Dataframe Manipulation for Unique and Duplicate Values
In this article, we will delve into the world of dataframes and explore how to manipulate them to extract unique and duplicate values. We will use Python’s pandas library as our primary tool for data manipulation.
Introduction to Pandas and Dataframes
Pandas is a powerful library in Python that provides high-performance, easy-to-use data structures and data analysis tools. A dataframe is a 2-dimensional labeled data structure with columns of potentially different types. It is similar to an Excel spreadsheet or a SQL table.
A basic dataframe can be created using the DataFrame function from pandas:
import pandas as pd
# Create a sample dataframe
data = {'p_id': [1, 1, 2, 3], 'o_id': [1, 1, 2, 3], 'in': [1, 1, 2, 3]}
df = pd.DataFrame(data)
print(df)
Output:
p_id o_id in
0 1 1 1
1 1 1 1
2 2 2 2
3 3 3 3
Understanding the Problem
The problem we are trying to solve is to create two dataframes from a given dataframe. The first dataframe should contain only rows where there is one unique o_id for a given in. The second dataframe should contain rows where there is more than one unique o_id for a given in.

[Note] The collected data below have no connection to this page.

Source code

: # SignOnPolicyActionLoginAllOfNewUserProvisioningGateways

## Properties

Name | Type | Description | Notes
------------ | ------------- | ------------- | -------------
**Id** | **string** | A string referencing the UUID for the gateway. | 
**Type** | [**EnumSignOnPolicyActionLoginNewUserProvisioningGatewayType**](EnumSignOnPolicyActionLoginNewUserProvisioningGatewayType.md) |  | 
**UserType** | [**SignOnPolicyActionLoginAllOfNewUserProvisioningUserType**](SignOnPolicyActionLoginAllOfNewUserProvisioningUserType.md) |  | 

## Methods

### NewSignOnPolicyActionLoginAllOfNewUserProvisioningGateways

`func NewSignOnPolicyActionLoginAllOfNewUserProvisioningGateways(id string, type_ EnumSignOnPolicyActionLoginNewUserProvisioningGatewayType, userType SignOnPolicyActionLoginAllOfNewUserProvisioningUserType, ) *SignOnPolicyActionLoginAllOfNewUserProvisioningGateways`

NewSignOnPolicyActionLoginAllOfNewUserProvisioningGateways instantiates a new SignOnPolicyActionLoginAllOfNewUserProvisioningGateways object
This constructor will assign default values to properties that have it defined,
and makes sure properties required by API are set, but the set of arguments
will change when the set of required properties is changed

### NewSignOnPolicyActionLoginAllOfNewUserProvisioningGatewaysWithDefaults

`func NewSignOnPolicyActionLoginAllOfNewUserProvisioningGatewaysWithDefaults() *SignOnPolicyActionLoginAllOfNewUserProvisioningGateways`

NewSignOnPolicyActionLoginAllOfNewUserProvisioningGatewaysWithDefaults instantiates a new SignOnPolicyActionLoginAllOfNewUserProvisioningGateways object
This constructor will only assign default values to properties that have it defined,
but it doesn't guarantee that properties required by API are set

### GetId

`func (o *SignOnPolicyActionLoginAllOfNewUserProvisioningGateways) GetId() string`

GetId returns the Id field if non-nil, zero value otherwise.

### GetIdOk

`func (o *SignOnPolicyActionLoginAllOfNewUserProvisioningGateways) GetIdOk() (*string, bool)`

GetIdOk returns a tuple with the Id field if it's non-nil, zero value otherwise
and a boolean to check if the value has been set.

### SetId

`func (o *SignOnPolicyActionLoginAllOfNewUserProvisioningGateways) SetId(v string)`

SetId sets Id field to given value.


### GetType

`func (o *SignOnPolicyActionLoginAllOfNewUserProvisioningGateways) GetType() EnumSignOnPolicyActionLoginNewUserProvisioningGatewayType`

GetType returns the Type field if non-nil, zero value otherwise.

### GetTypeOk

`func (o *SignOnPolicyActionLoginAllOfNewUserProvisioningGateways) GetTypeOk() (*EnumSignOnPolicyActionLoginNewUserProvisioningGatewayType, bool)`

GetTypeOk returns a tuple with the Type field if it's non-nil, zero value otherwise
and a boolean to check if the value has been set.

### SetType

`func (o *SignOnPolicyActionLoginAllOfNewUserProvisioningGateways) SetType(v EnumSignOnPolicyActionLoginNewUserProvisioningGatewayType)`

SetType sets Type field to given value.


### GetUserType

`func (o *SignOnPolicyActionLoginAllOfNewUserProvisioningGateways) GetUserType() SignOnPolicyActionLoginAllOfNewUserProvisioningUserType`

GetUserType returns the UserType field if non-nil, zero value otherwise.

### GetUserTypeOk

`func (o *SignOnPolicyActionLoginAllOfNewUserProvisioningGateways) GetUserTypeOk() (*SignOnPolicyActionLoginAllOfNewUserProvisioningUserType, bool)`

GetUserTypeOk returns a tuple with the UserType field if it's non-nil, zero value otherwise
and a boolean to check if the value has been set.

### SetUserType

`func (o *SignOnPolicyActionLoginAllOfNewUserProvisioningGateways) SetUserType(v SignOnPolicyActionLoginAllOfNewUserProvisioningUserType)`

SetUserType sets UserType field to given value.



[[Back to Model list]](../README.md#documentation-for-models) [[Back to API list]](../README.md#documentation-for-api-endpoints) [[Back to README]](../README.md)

Let’s take a closer look at the sample dataframe:
p_id o_id in
0 1 1 1
1 1 1 1
2 1 2 2
3 2 2 2
4 3 3 3
In this dataframe, there are multiple o_id values for each in. Our goal is to extract the rows where there is only one unique o_id for a given in.
Solution
One way to solve this problem is to use the value_counts() function from pandas to get the count of each unique value in the in column. We can then find which values appear only once using the eq(1) function.
import pandas as pd
# Create a sample dataframe
data = {'p_id': [1, 1, 2, 3], 'o_id': [1, 1, 2, 3], 'in': [1, 1, 2, 3]}
df = pd.DataFrame(data)
# Get the value counts of in
value_counts = df['in'].value_counts()
# Find which values appear only once
indices = (value_counts == 1).loc[lambda s: s]
print(indices)
Output:
Int64Index([1, 3], dtype='int64')
The Int64Index object contains the indices of the unique values that appear only once in the in column.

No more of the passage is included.